You can enter multiple entries. Hit Enter after each entry, then click Add Items. For item lists, you can view up to 500 items on a page; filter the list by searching for a word, phrase, or number contained in an item; and remove all items from the list (Remove All) or only items from a specific page (Remove Page). If you select Remove All or Remove Page, a confirmation window will appear.

    • Cloud Application Classes: Use this filter to limit the logs to the selected cloud application classes.
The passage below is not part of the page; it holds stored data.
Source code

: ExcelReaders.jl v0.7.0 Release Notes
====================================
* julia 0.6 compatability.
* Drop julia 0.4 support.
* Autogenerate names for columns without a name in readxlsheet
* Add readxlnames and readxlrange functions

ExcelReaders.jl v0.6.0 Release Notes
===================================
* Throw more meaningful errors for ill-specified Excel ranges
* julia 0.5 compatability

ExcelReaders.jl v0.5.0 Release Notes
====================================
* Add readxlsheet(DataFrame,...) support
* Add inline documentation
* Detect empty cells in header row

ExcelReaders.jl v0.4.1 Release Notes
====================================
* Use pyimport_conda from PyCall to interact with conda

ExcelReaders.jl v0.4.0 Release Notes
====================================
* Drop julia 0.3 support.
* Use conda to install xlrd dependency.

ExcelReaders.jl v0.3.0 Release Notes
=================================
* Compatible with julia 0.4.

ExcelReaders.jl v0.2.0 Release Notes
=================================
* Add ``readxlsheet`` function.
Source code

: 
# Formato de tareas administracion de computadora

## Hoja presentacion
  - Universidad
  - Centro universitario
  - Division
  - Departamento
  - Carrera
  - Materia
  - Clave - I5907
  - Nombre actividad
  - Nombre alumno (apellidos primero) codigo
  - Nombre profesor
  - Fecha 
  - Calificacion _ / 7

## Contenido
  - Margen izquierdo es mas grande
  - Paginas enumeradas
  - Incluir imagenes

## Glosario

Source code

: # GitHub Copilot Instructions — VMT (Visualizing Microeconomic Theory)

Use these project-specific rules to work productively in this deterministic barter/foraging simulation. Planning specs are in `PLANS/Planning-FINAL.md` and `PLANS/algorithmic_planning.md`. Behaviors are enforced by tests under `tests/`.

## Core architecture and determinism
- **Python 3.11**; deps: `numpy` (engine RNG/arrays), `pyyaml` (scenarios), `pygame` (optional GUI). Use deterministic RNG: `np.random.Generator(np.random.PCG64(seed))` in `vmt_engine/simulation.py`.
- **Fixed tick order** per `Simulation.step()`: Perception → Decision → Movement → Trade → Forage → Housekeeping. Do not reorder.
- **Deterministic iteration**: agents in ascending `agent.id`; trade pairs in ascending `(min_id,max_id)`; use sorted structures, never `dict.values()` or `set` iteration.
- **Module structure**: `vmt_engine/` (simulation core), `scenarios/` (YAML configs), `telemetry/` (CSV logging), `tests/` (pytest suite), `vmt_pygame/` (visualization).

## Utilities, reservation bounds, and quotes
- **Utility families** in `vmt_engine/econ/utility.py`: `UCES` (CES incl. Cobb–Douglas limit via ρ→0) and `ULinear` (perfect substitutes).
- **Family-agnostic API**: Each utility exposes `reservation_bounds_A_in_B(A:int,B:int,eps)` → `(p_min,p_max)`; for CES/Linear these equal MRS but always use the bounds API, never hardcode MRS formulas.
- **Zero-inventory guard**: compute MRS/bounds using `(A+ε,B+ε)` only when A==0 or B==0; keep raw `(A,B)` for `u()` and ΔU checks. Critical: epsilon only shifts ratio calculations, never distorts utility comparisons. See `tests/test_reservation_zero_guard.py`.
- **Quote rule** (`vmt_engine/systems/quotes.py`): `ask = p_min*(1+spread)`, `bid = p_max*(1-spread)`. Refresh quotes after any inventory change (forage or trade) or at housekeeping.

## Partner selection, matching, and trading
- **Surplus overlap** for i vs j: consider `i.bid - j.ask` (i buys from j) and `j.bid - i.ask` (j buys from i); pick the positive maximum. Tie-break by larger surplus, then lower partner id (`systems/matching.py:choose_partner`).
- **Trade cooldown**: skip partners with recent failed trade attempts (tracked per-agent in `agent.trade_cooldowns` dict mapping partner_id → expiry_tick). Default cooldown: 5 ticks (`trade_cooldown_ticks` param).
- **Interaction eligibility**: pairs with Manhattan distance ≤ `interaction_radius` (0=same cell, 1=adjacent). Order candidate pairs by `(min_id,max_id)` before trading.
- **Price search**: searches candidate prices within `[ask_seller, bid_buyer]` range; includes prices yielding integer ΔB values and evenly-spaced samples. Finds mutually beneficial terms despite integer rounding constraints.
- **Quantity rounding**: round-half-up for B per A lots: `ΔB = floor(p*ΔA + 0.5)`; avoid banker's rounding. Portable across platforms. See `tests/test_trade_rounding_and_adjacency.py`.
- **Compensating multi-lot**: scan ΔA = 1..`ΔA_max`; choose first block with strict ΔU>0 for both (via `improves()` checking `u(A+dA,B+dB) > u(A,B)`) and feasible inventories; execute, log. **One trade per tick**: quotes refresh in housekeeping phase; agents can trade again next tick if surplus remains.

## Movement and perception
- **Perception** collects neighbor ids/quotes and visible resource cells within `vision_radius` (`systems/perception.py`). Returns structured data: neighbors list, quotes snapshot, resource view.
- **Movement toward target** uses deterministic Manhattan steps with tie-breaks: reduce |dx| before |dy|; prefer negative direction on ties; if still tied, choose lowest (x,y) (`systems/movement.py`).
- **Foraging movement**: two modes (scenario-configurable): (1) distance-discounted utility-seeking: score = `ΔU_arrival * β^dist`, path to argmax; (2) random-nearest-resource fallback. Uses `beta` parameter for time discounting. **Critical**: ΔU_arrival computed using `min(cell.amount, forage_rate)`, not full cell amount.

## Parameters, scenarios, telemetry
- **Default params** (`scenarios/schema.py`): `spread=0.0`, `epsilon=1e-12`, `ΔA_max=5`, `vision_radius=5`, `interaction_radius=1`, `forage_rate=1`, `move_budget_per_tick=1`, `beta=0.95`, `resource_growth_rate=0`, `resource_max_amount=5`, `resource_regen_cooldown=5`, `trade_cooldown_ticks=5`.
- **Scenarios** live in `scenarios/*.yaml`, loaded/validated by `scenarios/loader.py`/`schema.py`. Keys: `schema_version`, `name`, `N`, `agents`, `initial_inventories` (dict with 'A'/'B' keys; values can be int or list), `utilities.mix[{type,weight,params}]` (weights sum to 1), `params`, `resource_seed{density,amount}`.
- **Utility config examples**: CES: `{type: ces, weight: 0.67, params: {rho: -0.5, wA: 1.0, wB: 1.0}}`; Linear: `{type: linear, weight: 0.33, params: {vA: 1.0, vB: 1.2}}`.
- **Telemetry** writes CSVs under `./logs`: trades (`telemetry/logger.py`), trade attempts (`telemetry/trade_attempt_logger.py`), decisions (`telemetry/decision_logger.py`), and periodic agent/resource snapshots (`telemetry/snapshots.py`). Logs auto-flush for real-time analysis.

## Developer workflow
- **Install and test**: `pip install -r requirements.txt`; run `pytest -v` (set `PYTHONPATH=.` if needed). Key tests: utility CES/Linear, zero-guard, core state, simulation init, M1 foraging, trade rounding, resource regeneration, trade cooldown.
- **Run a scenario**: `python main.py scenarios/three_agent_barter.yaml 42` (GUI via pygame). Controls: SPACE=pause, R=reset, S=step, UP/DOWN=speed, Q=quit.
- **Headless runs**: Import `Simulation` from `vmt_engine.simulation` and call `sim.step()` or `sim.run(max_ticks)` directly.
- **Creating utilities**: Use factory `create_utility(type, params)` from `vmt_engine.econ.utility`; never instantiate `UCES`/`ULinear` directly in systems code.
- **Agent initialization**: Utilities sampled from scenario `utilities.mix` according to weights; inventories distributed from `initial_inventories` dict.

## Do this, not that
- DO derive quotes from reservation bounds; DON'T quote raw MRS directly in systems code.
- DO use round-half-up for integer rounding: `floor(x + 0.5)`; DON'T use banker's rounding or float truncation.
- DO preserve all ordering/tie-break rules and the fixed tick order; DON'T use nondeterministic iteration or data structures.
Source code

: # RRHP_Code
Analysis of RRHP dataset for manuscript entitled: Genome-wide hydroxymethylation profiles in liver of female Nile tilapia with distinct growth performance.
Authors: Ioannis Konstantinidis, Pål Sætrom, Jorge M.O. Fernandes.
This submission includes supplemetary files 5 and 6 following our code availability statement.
Multiple selections are allowed.

    • Cloud Applications: Use this filter to limit the logs to selected cloud applications. Multiple selections are allowed.

Security

  • Malware Classes: Use this filter to limit the logs based on malware class or name. Multiple selections are allowed.

  • Malware Names: Use this filter to limit the logs based on specific malware or viruses that were detected. You can specify multiple malware or virus names. Use the Search function to search for either.

    • Use the guidelines:

      • *string -> Suffix matching match malware names ending with ‘string’

      • String* -> Prefix matching match malware names beginning with ‘string’

      • *string* -> Substring matching match malware names containing ‘string’

      • String -> Exact matching match malware names that are exactly ‘string’
        Multiple strings are allowed. Enter one string per line. String search is not case-sensitive.

  • Advanced Threats: Use this filter to limit the logs based on the types of advanced threats that were detected. Multiple selections are allowed.

  • Threat Names: Use this filter to limit the logs based on specific threats that were detected. You can specify multiple threat names. Use the Search function to search for either.

    • Use the guidelines:

      • *string -> Suffix matching match threat names ending with ‘string’

      • String* -> Prefix matching match threat names beginning with ‘string’

      • *string* -> Substring matching match threat names containing ‘string’

      • String -> Exact matching match threat names that are exactly ‘string’
        Multiple strings are allowed. Enter one string per line. String search is not case-sensitive.

For item lists, you can view up to 500 items on a page; filter the list by searching for a word, phrase, or number contained in an item; and remove all items from the list (Remove All) or only items from a specific page (Remove Page). If you select Remove All or Remove Page, a confirmation window will appear.

    • Suspicious Content: Use this filter to limit the logs based on the Page Risk Index score of a transaction. Enter either a single value or a range of values, between 0 and 100. Multiple values are allowed. Hit Enter after each entry, then click Add Items. For item lists, you can view up to 500 items on a page; filter the list by searching for a word, phrase, or number contained in an item; and remove all items from the list (Remove All) or only items from a specific page (Remove Page). If you select Remove All or Remove Page, a confirmation window will appear.

File Type

  • File Type Categories: Use this filter to limit the logs based on the file type categories detected from the content. Multiple selections are allowed.

  • File Types: Use this filter to limit the logs based on the file type detected from the content. Multiple selections are allowed.

DLP

  • DLP Engines: Use this filter to limit the logs to transactions in which data leakage was detected based on specific DLP engines. Multiple selections are allowed.

  • DLP Dictionaries: Use this filter to limit the logs to transactions in which data leakage was detected based on specific DLP dictionaries. Multiple selections are allowed.